At its operations in California, Innovalight has a small ten-megawatt PV production line where it can analyze the interactivity of its ink particles with the bulk silicon solar cell to improve and enhance its technology. The company can receive wafers, apply its technology and provide results for clients. Recently the firm secured a grant from the U.S. Department of Energy to invest in scaling up manufacturing to meet growing demand for its technology. The company is also expanding a staff presence in China, and establishing partnerships in Japan, Taiwan and South Korea.
In addition to Hanwha SolarOne and JA Solar, Innovalight has signed up several other Asian customers including Yingli Green Energy, JinkoSolar and recently Taiwan-based Motech Industries, now one of the top ten manufacturers worldwide in terms of production capacity and output.
Both Innovalight’s silicon ink and Suntech’s Pluto cell technology have the potential to push up efficiencies by a few percent more in time but how they’ll do so remains a closely guarded secret. All Burke will say is: “On the R&D side, Innovalight is working with its partners to improve the conversion efficiencies its ink can help achieve to above 20 percent.” Pluto is a three-stage process that could take Suntech well into next year to fully implement. Explains Emde: “We are currently implementing phase one. Phase two, which we could start implementing at the end of this year or early 2012, will push conversion efficiencies to over 20 percent and phase three will push efficiencies to over 22 percent.” Burke is hoping that the race by manufacturers to supply high efficiency cells and modules will ensure more demand for Innovalight’s technology. “We’d like to think our technology is implementable across the 40-50 companies producing crystalline silicon solar cells,” says Burke.

What’s around the corner?

And the race is on.
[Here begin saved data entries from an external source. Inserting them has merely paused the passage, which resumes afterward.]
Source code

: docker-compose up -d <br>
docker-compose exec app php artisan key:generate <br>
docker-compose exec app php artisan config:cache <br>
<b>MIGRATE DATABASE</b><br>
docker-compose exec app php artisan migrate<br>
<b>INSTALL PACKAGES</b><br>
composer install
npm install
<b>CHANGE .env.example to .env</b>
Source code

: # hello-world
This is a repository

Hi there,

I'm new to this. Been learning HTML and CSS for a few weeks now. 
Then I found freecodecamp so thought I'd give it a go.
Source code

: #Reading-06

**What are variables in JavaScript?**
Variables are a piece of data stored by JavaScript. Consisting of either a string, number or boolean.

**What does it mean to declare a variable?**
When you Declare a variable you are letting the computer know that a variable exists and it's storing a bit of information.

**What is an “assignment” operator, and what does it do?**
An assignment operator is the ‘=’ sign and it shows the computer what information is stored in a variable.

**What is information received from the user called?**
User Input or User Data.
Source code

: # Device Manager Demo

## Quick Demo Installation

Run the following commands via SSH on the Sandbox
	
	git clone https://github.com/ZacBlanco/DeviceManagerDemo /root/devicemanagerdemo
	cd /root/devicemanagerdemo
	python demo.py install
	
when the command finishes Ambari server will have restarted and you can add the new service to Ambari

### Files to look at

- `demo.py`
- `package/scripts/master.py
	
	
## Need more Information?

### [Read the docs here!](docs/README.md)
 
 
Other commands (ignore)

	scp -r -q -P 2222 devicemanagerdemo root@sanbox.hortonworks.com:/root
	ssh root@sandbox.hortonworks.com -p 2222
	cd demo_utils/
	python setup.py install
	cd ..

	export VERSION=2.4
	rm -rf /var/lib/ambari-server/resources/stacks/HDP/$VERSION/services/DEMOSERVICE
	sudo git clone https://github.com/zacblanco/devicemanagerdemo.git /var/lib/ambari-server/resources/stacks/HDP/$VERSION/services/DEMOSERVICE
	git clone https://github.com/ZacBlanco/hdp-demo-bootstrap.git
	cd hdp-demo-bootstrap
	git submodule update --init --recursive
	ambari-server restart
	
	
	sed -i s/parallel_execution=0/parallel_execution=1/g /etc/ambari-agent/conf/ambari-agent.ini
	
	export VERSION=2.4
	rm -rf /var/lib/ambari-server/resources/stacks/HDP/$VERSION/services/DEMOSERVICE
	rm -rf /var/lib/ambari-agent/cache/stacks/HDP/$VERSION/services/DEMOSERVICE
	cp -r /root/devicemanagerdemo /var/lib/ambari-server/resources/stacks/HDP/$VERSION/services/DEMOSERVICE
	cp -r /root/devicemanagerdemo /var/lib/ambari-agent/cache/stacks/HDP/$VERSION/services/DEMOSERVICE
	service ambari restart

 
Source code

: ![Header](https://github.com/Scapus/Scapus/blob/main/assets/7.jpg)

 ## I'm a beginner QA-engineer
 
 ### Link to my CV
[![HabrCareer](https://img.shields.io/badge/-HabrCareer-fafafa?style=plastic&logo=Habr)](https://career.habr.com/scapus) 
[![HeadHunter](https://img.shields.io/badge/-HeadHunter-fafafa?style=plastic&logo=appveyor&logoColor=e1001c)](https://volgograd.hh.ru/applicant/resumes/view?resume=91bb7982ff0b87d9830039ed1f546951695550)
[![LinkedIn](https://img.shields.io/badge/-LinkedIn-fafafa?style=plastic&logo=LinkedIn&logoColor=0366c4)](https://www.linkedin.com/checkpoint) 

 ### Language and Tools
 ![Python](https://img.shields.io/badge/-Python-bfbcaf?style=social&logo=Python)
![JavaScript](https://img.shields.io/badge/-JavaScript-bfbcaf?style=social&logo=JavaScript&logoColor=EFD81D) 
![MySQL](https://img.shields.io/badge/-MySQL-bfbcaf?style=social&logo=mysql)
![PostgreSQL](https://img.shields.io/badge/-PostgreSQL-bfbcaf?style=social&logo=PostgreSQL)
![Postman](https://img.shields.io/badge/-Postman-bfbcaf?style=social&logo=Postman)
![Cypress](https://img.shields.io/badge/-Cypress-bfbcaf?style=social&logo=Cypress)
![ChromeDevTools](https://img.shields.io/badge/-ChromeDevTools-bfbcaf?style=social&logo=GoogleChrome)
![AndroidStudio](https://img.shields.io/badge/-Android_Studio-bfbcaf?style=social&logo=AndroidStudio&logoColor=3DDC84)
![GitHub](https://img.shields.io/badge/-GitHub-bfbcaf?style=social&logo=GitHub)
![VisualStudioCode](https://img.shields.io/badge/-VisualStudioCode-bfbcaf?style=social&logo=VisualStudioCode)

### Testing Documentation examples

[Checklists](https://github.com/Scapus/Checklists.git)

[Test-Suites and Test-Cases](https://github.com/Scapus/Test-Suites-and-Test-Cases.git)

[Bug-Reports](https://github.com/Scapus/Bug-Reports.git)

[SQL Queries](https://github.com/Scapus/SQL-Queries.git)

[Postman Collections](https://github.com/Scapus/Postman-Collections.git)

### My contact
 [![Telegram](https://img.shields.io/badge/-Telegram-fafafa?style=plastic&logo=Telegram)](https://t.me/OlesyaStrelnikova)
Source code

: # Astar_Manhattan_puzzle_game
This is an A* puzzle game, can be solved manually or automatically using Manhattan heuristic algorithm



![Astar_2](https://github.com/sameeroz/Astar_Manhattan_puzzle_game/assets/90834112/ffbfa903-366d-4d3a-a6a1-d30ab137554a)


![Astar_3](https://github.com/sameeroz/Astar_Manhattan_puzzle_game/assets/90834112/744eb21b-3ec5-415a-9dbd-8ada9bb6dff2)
While the biggest PV producers of today push to optimize manufacturing and output, their fortunes could change sharply if a new kid on the block with a technology that dramatically cuts PV production costs and ramps up cell performance proves scalable.
The Californian start-up Solar3D isn’t touting a thin film contender or a new silicon wafer production process but is applying techniques from the fibre-optics industry to produce cells that hold onto light and electrons more effectively.
As its name suggests, Solar3D “uses a three-dimensional design to trap sunlight inside micro-photovoltaic structures where photons bounce around for longer until they are converted into electrons.” CEO Jim Nelson explains the real draw of his firm’s offering: “We’ll be using existing semiconductor technology to manufacture our product. Therefore, it is the ideal situation for a semiconductor manufacturer with excess capacity.” Furthermore, Nelson says it will be less expensive to manufacture the 3D solar cell with compared current cells. So, with a better product that can sell for more, that costs less to make, with very little capital investment, Solar3D’s manufacturing partner could do very well in terms of its return-on-investment on the project.
Nelson is bullish about commercial prospects and timeframes, with a prototype in the works by the end of the year. “We believe that we will be able to be commercial next year. We recognize that the whole industry is working toward lower cost per watt. We will be able to get us there faster. We can use any material and believe that we will have efficiency in excess of any current commercial cell.” In the push to achieve higher efficiency modules, processes that enable silicon cells to convert light to electricity more efficiently and effectively are becoming a serious business.